The poll also found 38 per cent of respondents said they would avoid losing current contractors or temporary workers by transferring them onto permanent contracts, while just 15 per cent said they planned to offer them higher pay rates to compensate for the more onerous tax obligations on workers deemed inside IR35.
Almost one in six (59 per cent) business leaders surveyed expected demand for contractors and temporary workers to remain the same following IR35 changes, while a third (33 per cent) reported they expect demand for temporary workers to increase, creating further concerns about the changes.
Just 7 per cent of respondents expected the demand for contractors and temporary workers to go down.

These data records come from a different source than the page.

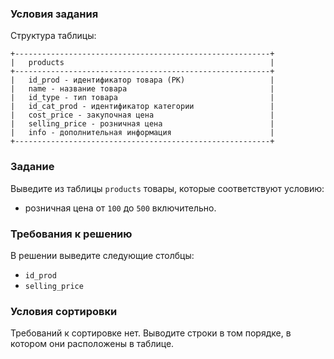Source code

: ### Условия задания

Структура таблицы:

```
+---------------------------------------------------------+
|   products                                              |
+---------------------------------------------------------+
|   id_prod - идентификатор товара (PK)                   |
|   name - название товара                                |
|   id_type - тип товара                                  |
|   id_cat_prod - идентификатор категории                 |
|   cost_price - закупочная цена                          |
|   selling_price - розничная цена                        |
|   info - дополнительная информация                      |
+---------------------------------------------------------+
```

### Задание

Выведите из таблицы `products` товары, которые соответствуют условию:
+ розничная цена от `100` до `500` включительно.


### Требования к решению

В решении выведите следующие столбцы:
+ `id_prod`
+ `selling_price`


### Условия сортировки

Требований к сортировке нет. Выводите строки в том порядке, в котором они расположены в таблице.
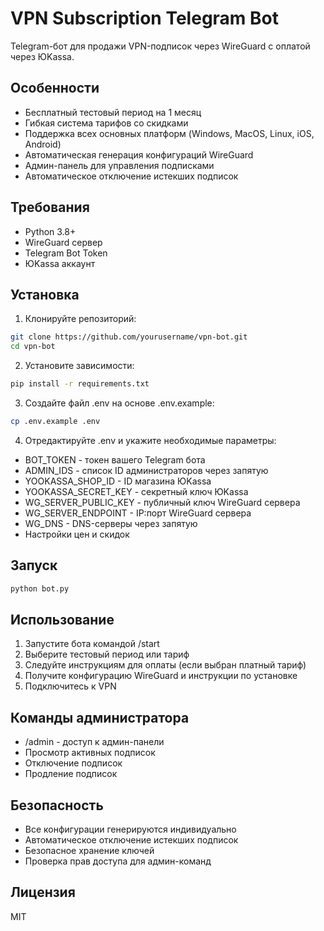 # VPN Subscription Telegram Bot

Telegram-бот для продажи VPN-подписок через WireGuard с оплатой через ЮKassa.

## Особенности

- Бесплатный тестовый период на 1 месяц
- Гибкая система тарифов со скидками
- Поддержка всех основных платформ (Windows, MacOS, Linux, iOS, Android)
- Автоматическая генерация конфигураций WireGuard
- Админ-панель для управления подписками
- Автоматическое отключение истекших подписок

## Требования

- Python 3.8+
- WireGuard сервер
- Telegram Bot Token
- ЮKassa аккаунт

## Установка

1. Клонируйте репозиторий:
```bash
git clone https://github.com/yourusername/vpn-bot.git
cd vpn-bot
```

2. Установите зависимости:
```bash
pip install -r requirements.txt
```

3. Создайте файл .env на основе .env.example:
```bash
cp .env.example .env
```

4. Отредактируйте .env и укажите необходимые параметры:
- BOT_TOKEN - токен вашего Telegram бота
- ADMIN_IDS - список ID администраторов через запятую
- YOOKASSA_SHOP_ID - ID магазина ЮKassa
- YOOKASSA_SECRET_KEY - секретный ключ ЮKassa
- WG_SERVER_PUBLIC_KEY - публичный ключ WireGuard сервера
- WG_SERVER_ENDPOINT - IP:порт WireGuard сервера
- WG_DNS - DNS-серверы через запятую
- Настройки цен и скидок

## Запуск

```bash
python bot.py
```

## Использование

1. Запустите бота командой /start
2. Выберите тестовый период или тариф
3. Следуйте инструкциям для оплаты (если выбран платный тариф)
4. Получите конфигурацию WireGuard и инструкции по установке
5. Подключитесь к VPN

## Команды администратора

- /admin - доступ к админ-панели
- Просмотр активных подписок
- Отключение подписок
- Продление подписок

## Безопасность

- Все конфигурации генерируются индивидуально
- Автоматическое отключение истекших подписок
- Безопасное хранение ключей
- Проверка прав доступа для админ-команд

## Лицензия

MIT 
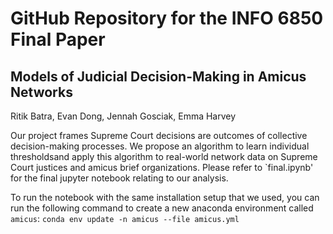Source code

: # GitHub Repository for the INFO 6850 Final Paper
## Models of Judicial Decision-Making in Amicus Networks
Ritik Batra, Evan Dong, Jennah Gosciak, Emma Harvey

Our project frames Supreme Court decisions are outcomes of collective decision-making processes. We propose an algorithm to learn individual thresholdsand apply this algorithm to real-world network data on Supreme Court justices and amicus brief organizations. Please refer to `final.ipynb' for the final jupyter notebook relating to our analysis.

To run the notebook with the same installation setup that we used, you can run the following command to create a new anaconda environment called `amicus`:
```conda env update -n amicus --file amicus.yml```
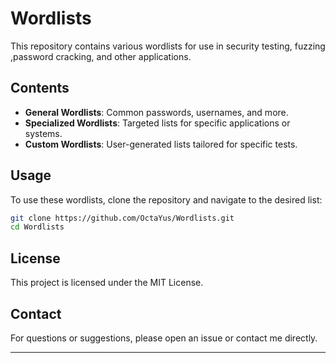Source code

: # Wordlists

This repository contains various wordlists for use in security testing, fuzzing ,password cracking, and other applications.

## Contents

- **General Wordlists**: Common passwords, usernames, and more.
- **Specialized Wordlists**: Targeted lists for specific applications or systems.
- **Custom Wordlists**: User-generated lists tailored for specific tests.

## Usage

To use these wordlists, clone the repository and navigate to the desired list:

```bash
git clone https://github.com/OctaYus/Wordlists.git
cd Wordlists
```
## License

This project is licensed under the MIT License.

## Contact

For questions or suggestions, please open an issue or contact me directly.

---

Andy Chamberlain, deputy director of policy at the Association of Independent Professional and the Self-Employed (IPSE), said that the survey “lifts a lid on just how worried UK businesses are about the IR35 changes,” adding they would significantly restrict the supply of flexible labour businesses rely on.
“The lessons from the public sector, where these rules have been in place since 2017, are clear to see. Hirers have found it extremely difficult to balance IR35 compliance with retaining and attracting vital specialist resource,” Chamberlain added, calling on the government to “hit the pause button” on the change.
Matt Weston, managing director at Robert Half UK, said that the impending IR35 rules’ impact on the UK’s temporary talent pool were of particular concern as firms “look for a blend of high performing temporary and permanent employees”.
“A number of businesses are already considering measures to stay compliant with new regulation and finding ways to compete for skilled talent who favour flexibility and autonomy,” he added.